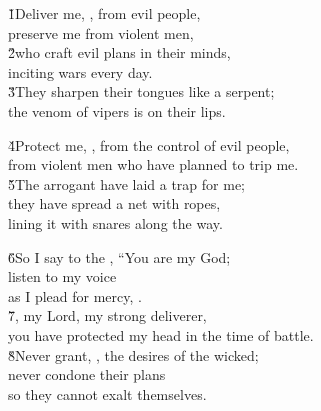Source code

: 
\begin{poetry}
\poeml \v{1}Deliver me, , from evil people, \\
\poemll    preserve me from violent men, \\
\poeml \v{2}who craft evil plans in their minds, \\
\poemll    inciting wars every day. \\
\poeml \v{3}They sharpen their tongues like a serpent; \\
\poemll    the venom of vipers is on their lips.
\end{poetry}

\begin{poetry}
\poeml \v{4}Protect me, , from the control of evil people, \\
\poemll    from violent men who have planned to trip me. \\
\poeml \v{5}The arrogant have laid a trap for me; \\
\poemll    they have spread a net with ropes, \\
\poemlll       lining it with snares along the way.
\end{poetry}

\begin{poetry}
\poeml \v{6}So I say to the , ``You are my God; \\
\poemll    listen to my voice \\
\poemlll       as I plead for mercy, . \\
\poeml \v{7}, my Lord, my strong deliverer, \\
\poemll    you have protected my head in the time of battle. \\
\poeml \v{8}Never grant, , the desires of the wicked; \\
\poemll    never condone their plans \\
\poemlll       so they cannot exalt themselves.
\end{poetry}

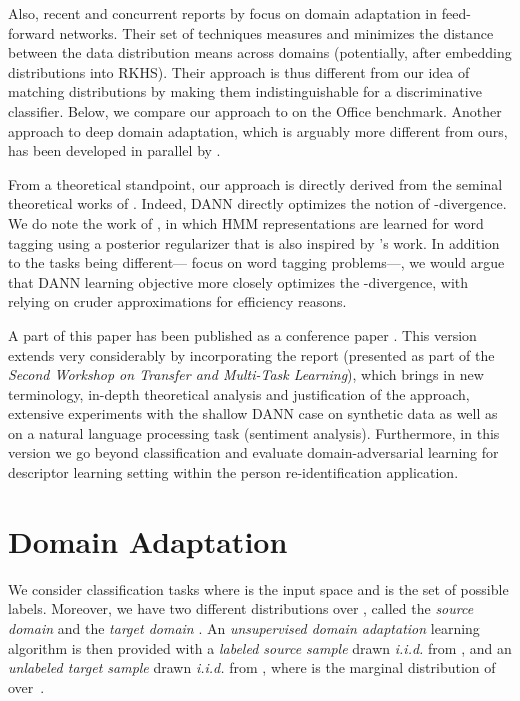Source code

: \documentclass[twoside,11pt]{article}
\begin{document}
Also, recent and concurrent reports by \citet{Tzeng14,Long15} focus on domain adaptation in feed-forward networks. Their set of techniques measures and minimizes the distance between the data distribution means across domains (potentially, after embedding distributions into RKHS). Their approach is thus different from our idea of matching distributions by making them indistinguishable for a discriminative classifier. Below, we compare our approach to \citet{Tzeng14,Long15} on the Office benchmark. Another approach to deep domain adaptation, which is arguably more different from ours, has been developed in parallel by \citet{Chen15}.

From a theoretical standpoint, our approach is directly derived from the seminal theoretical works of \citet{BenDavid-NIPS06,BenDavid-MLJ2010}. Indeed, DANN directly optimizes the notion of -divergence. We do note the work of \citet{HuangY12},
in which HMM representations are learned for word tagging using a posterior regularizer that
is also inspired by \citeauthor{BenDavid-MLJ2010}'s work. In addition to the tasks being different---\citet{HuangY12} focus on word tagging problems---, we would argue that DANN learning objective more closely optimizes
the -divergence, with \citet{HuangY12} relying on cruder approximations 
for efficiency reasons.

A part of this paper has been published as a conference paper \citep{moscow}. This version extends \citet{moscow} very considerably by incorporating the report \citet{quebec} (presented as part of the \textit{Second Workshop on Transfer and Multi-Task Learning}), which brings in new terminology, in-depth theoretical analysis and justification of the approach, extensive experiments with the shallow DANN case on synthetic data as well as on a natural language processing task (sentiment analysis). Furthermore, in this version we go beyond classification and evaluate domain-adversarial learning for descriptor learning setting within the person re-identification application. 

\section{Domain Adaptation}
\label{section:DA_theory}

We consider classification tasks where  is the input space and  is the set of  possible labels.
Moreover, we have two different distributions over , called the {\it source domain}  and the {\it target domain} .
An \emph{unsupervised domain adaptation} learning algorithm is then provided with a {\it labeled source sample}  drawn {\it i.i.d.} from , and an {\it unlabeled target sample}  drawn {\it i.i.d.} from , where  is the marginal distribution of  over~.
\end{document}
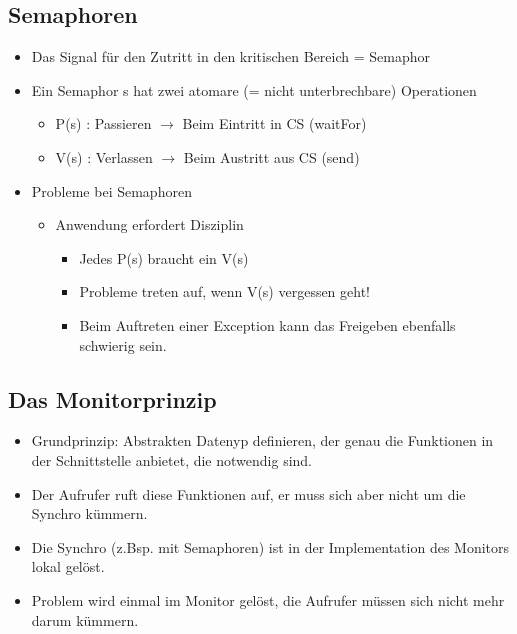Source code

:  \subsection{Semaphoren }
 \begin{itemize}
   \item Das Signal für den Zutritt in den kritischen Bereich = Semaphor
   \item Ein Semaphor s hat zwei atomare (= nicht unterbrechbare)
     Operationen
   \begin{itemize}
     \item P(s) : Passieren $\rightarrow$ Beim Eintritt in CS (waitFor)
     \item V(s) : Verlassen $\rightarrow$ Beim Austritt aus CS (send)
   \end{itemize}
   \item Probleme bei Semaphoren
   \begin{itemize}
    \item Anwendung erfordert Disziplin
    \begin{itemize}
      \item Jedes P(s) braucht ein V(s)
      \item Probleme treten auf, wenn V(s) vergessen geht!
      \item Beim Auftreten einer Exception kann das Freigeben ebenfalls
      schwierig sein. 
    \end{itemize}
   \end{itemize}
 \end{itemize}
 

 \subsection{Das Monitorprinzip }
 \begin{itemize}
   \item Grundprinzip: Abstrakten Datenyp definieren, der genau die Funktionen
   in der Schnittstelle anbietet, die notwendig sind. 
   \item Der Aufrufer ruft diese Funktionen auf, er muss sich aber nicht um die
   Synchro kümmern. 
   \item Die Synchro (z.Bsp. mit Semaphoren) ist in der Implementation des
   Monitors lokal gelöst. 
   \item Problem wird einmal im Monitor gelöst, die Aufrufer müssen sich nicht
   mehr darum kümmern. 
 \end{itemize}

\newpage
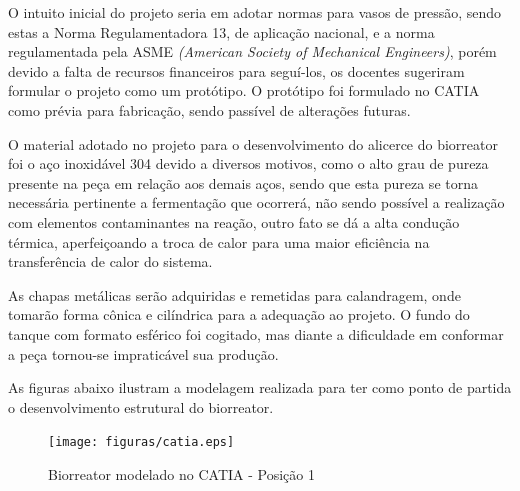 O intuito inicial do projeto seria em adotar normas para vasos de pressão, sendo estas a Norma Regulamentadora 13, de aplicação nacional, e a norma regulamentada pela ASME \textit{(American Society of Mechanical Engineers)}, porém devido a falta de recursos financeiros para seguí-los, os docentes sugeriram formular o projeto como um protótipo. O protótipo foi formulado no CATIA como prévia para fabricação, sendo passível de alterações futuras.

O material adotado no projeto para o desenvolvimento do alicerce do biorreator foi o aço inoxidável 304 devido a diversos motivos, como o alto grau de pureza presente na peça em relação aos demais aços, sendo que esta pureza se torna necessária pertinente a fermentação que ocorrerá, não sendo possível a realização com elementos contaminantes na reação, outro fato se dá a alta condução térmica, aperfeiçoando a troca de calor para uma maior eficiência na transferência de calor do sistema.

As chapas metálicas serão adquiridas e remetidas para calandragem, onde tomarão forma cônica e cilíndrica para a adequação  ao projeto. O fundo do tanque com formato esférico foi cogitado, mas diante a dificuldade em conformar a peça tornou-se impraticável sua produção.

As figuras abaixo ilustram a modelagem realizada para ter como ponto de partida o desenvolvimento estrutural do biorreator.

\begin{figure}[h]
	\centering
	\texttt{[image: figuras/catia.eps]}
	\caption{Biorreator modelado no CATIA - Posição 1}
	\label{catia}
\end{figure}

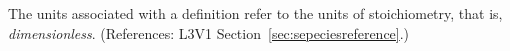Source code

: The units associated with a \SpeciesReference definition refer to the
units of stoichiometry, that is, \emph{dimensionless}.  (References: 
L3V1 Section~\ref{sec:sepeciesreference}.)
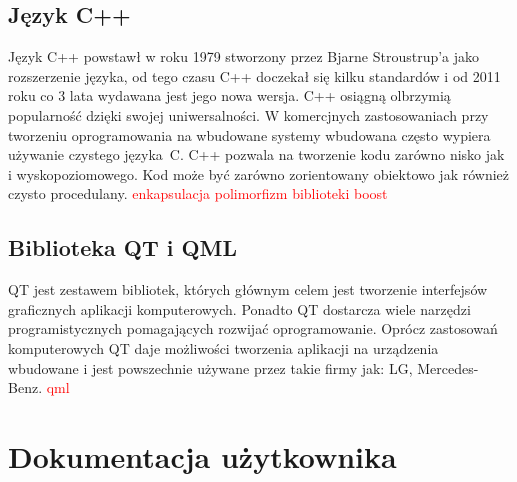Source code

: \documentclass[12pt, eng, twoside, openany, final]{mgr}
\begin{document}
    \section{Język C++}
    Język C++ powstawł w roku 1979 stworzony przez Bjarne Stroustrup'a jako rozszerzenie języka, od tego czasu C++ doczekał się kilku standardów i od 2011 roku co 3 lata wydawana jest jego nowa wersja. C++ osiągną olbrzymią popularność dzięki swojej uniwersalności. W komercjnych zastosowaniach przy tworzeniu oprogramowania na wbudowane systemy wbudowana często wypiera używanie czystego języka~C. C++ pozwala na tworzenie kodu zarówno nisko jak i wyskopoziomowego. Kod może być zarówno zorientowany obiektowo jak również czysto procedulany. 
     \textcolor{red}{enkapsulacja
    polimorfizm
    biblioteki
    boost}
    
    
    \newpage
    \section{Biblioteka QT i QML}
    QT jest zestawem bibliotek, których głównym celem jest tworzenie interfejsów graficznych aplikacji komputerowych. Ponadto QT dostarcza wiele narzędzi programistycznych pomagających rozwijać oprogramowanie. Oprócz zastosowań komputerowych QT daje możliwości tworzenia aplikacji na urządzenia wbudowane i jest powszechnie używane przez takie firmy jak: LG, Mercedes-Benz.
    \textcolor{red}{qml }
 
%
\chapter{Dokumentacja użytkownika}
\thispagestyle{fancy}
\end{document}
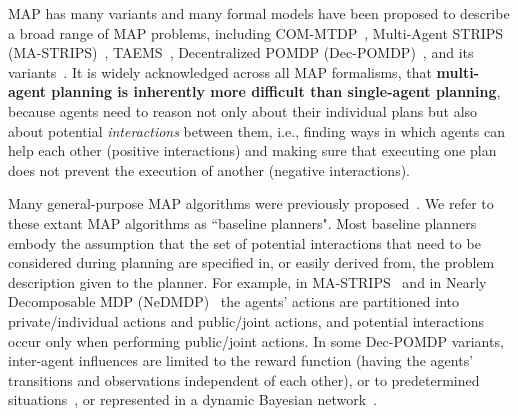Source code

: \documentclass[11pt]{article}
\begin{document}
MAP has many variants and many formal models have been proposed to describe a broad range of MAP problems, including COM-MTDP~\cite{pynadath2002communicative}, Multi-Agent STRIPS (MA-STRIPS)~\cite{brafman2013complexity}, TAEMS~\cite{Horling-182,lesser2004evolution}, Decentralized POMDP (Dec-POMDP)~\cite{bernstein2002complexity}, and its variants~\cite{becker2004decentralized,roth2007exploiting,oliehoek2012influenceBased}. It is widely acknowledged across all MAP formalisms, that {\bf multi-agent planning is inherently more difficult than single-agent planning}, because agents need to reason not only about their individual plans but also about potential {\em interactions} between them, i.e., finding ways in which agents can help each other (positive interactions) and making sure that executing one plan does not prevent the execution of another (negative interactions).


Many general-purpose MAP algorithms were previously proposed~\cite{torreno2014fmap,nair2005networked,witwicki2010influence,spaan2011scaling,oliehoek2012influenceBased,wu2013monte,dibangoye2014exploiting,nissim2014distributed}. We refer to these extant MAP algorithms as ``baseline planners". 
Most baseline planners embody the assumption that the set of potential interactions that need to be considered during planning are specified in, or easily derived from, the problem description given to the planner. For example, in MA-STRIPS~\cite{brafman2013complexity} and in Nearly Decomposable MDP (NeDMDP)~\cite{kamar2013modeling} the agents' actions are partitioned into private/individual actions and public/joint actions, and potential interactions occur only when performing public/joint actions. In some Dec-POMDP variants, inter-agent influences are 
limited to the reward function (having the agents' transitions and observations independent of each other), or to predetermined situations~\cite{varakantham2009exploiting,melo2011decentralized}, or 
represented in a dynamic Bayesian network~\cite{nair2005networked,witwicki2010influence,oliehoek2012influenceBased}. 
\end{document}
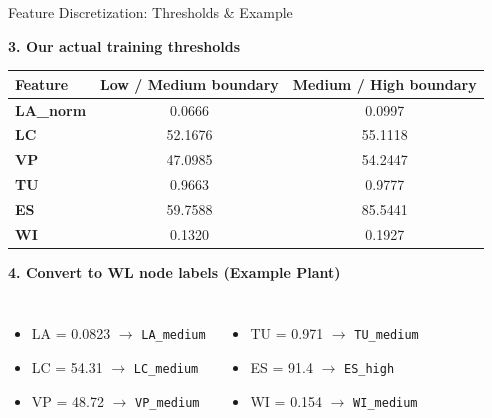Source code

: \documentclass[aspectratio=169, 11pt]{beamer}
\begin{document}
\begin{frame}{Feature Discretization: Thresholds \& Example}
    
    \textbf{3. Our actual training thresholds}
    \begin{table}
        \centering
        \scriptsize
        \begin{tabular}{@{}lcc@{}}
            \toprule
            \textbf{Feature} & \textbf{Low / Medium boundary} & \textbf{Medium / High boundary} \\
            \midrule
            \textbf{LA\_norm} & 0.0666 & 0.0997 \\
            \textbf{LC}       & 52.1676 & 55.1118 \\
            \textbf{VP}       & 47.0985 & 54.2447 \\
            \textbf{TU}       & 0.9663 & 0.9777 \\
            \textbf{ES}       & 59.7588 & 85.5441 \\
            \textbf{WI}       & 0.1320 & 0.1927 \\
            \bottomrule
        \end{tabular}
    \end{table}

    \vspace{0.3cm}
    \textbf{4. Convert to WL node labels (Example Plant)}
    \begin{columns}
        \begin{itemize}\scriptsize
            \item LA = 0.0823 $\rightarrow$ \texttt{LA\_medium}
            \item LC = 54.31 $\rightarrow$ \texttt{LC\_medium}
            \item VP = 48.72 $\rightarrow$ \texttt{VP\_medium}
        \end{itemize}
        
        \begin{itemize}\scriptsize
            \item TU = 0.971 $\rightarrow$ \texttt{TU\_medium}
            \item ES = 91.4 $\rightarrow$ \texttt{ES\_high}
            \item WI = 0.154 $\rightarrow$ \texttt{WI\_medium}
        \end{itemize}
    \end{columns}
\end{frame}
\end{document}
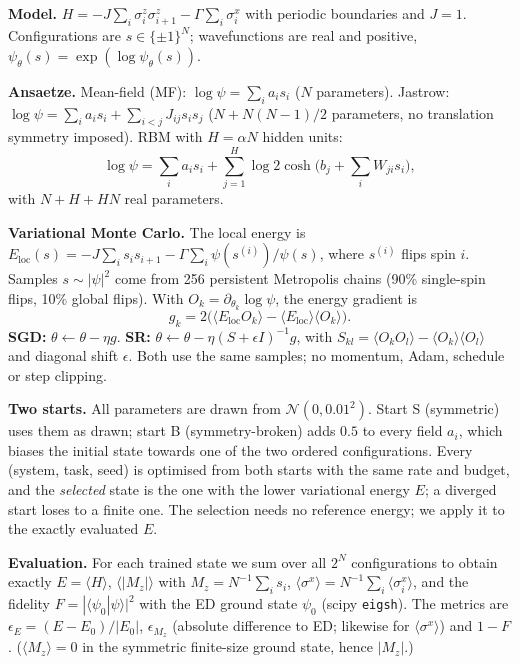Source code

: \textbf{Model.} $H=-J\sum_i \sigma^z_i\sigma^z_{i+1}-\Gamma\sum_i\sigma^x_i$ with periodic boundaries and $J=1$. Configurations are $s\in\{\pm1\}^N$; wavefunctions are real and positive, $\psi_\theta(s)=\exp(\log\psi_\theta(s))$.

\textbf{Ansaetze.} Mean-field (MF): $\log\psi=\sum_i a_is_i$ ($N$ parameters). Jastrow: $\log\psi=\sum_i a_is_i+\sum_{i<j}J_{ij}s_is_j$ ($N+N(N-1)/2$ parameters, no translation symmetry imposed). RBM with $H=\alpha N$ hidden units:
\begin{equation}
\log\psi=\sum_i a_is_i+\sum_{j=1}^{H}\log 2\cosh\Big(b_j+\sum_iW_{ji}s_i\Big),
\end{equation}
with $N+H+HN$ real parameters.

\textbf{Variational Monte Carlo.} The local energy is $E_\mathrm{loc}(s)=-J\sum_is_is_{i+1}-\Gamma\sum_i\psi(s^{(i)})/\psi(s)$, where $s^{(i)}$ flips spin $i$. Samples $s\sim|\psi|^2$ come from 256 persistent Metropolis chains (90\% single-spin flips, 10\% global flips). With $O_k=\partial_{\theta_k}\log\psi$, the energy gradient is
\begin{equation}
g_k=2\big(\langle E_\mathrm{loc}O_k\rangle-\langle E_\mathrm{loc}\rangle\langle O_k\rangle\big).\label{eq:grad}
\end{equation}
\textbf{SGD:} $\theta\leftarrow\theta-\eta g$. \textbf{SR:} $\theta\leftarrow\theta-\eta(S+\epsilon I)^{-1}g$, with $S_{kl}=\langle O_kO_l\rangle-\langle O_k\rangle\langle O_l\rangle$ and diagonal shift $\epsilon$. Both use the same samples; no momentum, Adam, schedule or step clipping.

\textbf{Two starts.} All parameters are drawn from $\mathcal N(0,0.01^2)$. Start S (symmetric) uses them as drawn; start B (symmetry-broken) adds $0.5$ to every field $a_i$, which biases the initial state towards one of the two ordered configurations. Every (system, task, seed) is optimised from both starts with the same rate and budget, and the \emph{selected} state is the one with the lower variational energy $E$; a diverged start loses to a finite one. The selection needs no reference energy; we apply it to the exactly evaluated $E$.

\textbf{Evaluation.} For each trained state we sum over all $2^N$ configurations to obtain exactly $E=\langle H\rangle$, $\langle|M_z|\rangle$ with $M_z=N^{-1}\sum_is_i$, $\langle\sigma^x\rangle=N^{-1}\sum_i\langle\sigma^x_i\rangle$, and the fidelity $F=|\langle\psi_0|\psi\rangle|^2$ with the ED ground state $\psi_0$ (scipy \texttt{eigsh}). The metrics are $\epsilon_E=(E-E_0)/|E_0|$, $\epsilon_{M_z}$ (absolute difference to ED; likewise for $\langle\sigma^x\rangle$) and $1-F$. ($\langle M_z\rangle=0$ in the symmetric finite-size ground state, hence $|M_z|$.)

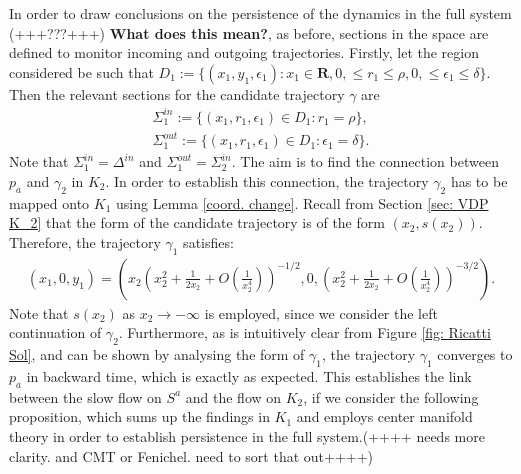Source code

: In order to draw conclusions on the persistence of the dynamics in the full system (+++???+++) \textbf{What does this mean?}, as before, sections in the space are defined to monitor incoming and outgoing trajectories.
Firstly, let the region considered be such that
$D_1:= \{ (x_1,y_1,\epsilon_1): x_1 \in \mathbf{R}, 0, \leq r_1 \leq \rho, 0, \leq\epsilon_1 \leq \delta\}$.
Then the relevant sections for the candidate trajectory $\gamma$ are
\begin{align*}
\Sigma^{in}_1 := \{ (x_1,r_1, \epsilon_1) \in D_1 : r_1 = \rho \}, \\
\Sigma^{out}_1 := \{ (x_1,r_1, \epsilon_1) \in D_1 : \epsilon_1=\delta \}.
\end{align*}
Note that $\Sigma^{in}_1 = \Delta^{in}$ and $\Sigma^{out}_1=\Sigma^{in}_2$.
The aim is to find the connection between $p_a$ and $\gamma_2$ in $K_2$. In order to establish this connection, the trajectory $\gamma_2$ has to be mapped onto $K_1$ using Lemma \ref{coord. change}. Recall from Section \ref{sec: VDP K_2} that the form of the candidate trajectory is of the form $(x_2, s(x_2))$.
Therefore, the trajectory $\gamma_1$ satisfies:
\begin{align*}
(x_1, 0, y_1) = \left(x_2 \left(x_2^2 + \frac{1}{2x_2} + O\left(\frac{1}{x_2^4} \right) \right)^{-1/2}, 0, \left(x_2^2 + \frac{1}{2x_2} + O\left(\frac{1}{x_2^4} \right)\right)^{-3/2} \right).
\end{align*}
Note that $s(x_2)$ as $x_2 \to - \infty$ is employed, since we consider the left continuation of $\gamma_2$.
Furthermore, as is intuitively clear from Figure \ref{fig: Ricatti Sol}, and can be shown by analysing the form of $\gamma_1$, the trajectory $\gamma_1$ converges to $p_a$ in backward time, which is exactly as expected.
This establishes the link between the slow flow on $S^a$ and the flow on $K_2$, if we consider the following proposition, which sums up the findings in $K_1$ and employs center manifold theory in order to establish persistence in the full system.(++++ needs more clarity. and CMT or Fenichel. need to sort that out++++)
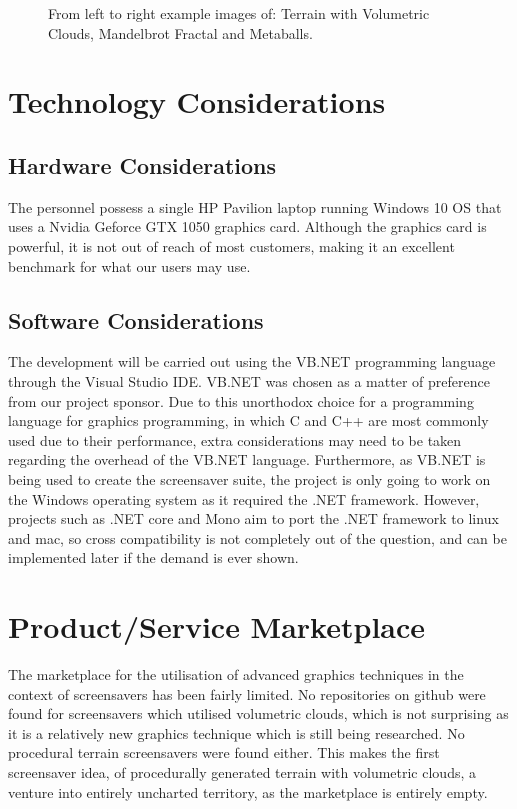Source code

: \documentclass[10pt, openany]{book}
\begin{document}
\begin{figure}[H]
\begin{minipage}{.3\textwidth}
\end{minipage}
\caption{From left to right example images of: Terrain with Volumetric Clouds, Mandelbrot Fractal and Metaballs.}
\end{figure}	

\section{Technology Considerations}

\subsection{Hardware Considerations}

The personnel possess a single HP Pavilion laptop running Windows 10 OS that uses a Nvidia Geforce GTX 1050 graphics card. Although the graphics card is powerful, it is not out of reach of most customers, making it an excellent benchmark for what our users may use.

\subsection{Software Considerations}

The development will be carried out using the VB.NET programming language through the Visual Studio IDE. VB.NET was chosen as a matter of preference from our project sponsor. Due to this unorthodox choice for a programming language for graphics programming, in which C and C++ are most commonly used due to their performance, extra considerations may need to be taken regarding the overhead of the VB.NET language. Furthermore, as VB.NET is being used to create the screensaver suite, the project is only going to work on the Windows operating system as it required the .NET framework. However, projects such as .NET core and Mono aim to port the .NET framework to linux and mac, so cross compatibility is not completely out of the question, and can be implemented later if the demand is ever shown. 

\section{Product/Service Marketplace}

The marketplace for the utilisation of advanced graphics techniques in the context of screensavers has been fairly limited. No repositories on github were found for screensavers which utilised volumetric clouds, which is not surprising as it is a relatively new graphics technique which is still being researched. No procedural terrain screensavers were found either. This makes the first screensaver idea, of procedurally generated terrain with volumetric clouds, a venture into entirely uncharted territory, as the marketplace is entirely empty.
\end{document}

····················

From the entries above, show each line that includes the string "violent".

YOUR RESPONSE:
\poemll    preserve me from violent men, \\
\poemll    from violent men who have planned to trip me. \\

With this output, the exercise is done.